There are 19 FTSE 100 companies without any ethnic minority board members – is this really the best UK PLC can do?
There are 19 FTSE 100 companies that still don’t have anyone from an ethnic minority on their board. This comes despite a target set by the government-backed Parker Review into corporate diversity of at least one person from an ethnic minority on every board by 2021.
Yes it’s true that seven all-white boards have disappeared over the past few months. Yes there’s still time for the target to be met.
But as a woman of colour, who has often been the sole ethnic minority sitting on a board, I find it hard to celebrate progress when the numbers of my peers remain so low.
Only around 12 per cent of the FTSE 100 board members surveyed through the Parker Review belong to ethnic minorities.
Only five ethnic minority directors have a CEO role (down from six last year), all of whom are men. Two occupy a Chair role (one man, one woman) and four men occupy a CFO role.
The Parker Review also revealed the number of black people at executive and board level has decreased over the five-year duration of the Review. And black women are least likely to be in the UK’s top 1 percent of earners regardless of experience or education, according to LSE research.
Almost a year on for the murder of George Floyd, is this really the best racial inclusion UK PLC can deliver?
I’m a British Asian in my early 50s and spent 20 years climbing the corporate ladder to reach senior executive level at Barclays and Lloyds Banking Group. Today, I have a successful talent and diversity consultancy, More Difference, and sit on the boards of the Old Vic and several government departments.
My parents, who moved to the UK from India in the 60s, taught me to work hard and make the most of myself. And while the combination of those two things has undoubtedly brought me success, there’s something else I’ve had to do. Something my white peers have not.
I’ve had to do learn to fit in – the way I dress and speak, the aspects of my personal life and faith I gloss over at the coffee machine. I even go by a different name. Everyone I work with knows me as Pavita, the formal name I was registered with at birth. But as is the case across many Asian communities, I have a family name – Simi. These two names represent the two identities I switch between at work and in my personal life, often referred to as “code switching”. This lived experience is shared by other minority ethnic leaders.
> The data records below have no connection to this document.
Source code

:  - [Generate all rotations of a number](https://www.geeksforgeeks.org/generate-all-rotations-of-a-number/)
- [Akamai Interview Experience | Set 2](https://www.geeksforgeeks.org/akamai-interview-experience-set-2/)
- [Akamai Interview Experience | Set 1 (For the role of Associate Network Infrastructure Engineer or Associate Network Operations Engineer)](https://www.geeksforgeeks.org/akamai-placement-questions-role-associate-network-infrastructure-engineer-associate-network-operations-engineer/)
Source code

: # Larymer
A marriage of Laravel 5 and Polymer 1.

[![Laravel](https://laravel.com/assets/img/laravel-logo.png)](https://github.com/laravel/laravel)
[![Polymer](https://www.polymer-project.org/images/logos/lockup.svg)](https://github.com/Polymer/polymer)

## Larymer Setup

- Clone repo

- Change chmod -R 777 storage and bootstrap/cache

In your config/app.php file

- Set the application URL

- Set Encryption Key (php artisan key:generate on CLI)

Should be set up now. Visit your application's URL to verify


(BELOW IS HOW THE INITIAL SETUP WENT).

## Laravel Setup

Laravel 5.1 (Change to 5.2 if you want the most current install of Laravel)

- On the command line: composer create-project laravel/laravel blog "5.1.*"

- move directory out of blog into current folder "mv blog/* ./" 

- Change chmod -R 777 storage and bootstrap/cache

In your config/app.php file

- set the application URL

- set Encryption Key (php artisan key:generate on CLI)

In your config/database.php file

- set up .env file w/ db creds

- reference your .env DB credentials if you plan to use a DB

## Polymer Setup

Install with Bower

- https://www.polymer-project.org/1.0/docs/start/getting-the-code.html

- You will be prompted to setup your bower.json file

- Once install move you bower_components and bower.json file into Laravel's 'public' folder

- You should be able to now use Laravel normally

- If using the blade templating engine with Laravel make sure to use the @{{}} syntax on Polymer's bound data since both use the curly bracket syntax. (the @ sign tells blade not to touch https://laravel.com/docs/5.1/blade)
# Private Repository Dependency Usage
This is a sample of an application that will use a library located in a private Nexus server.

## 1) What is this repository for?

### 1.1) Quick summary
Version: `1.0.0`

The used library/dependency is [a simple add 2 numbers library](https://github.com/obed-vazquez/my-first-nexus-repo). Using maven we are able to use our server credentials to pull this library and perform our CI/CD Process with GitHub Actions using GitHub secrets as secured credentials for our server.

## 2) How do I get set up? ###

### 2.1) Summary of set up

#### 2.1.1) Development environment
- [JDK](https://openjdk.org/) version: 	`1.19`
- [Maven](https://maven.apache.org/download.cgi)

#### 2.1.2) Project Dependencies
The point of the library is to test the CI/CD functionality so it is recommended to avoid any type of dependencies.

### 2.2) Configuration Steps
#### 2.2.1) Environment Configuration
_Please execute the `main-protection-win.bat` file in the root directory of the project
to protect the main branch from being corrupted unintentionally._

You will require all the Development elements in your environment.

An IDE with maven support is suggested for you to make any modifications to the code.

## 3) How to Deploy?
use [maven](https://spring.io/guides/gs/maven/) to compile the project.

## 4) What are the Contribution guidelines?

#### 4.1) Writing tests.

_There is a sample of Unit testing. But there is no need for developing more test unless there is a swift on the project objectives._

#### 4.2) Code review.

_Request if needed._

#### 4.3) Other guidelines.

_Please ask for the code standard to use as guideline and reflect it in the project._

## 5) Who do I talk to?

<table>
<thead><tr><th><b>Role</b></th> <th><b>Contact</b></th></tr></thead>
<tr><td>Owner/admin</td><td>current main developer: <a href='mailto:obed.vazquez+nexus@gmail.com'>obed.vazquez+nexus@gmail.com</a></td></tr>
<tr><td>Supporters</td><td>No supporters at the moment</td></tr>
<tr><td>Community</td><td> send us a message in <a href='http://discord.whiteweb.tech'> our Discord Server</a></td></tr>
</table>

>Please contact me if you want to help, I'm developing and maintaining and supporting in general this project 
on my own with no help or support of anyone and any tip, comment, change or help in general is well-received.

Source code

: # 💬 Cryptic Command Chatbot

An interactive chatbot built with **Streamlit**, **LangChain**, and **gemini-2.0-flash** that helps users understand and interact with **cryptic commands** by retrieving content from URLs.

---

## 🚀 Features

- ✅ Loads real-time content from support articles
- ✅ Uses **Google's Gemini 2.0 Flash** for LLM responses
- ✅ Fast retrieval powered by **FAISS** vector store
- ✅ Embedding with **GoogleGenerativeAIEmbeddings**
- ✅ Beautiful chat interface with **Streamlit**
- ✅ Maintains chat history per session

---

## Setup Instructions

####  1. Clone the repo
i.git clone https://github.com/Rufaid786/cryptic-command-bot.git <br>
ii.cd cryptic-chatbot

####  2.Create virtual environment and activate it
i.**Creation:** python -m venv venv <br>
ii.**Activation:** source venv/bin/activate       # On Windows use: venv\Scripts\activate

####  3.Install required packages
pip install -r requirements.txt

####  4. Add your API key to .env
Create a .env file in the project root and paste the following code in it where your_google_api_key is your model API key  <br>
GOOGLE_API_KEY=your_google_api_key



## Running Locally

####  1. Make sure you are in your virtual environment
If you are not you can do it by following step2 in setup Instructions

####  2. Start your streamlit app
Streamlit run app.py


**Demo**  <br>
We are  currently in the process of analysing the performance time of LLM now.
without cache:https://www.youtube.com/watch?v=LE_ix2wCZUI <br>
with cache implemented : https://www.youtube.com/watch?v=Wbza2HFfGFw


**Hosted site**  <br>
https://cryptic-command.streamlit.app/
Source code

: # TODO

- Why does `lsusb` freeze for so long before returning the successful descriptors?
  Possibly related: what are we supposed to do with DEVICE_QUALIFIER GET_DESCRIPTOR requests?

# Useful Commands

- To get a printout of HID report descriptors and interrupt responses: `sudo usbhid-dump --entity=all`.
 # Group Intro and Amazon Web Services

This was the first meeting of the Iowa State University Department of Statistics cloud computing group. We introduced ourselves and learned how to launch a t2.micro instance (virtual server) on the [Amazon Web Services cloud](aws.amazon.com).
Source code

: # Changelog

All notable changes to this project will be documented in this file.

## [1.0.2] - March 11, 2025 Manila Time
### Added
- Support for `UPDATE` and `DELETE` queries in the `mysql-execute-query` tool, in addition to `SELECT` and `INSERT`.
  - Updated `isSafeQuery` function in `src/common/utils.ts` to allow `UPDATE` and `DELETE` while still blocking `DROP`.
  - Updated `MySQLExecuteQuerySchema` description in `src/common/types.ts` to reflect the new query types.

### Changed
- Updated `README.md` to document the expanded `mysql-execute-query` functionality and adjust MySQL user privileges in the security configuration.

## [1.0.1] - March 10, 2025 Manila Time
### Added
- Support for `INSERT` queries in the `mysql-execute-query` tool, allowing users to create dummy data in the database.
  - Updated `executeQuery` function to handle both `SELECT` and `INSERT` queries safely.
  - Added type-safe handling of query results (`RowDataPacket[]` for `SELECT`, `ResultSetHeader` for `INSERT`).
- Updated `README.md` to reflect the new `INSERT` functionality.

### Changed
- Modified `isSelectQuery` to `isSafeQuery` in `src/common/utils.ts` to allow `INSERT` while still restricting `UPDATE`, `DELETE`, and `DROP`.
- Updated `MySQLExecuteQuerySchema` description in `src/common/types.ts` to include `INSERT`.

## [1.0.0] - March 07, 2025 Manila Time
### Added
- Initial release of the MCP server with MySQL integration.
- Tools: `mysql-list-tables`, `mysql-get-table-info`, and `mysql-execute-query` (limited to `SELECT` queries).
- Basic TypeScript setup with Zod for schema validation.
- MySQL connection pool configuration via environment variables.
I know how rare I am to be an Asian, female board member. But the boardroom’s not where I’ve felt the difference most. No, that’s been the countless corporate events where I’m often the only (or one of few) people of colour – the conferences, dinners, galas, launches and drinks receptions where so many conversations are had and decisions made.
Inclusion
Diversity isn’t enough – it’s inclusion that’s vital. If we’re ever going to see real progress and achieve proportional representation of all races across all companies, sectors and industries, then business leaders need to ask themselves hard questions. If their organisations do not reflect the diversity of their customers and communities, they have to ask what am I getting wrong? What am I missing? What am I not being told?
It’s not good enough to say they just aren’t enough diverse candidates for management or senior roles. It’s an excuse. Instead, they must identify the obstacles that are preventing non-white individuals progressing in their careers.
Research time and again shows that the more diverse a company is, the better it performs against its less diverse peers. So not only are diversity and inclusion good for society, but they’re crucial to business too.
The scale of the challenge is enormous. But I take tremendous encouragement from the fact 46 per cent of the 118 ethnic minority directors counted by the Parker Review are women, up by almost half compared to 2020.
When I look at the wider ethnicity figures, they remind me of where we were 11 years ago when we set up the 30% Club. Back then, there were only around 10 per cent women on board across the FTSE 100. Today it’s 36 per cent.
What’s made a huge difference in female representation at board and executive level of the UK’s biggest companies is gender pay gap reporting. Greater transparency on the ethnicity gap would now be welcome by the 30% Club.
We set ethnicity targets last year, calling on members to commit to having at least one board member of colour by 2023. We are a founding partner of the CBI’s Change the Race Ratio and are encouraging our members to self-report their ethnicity data so real progress doesn’t take decades to be achieved.
When I left my executive career someone told me “go where you are celebrated not tolerated”. That’s exactly what I do today – work with organisations who value the difference I bring. I would like see all organisations challenge themselves to reflect society and bring a diversity of thought to their boardrooms.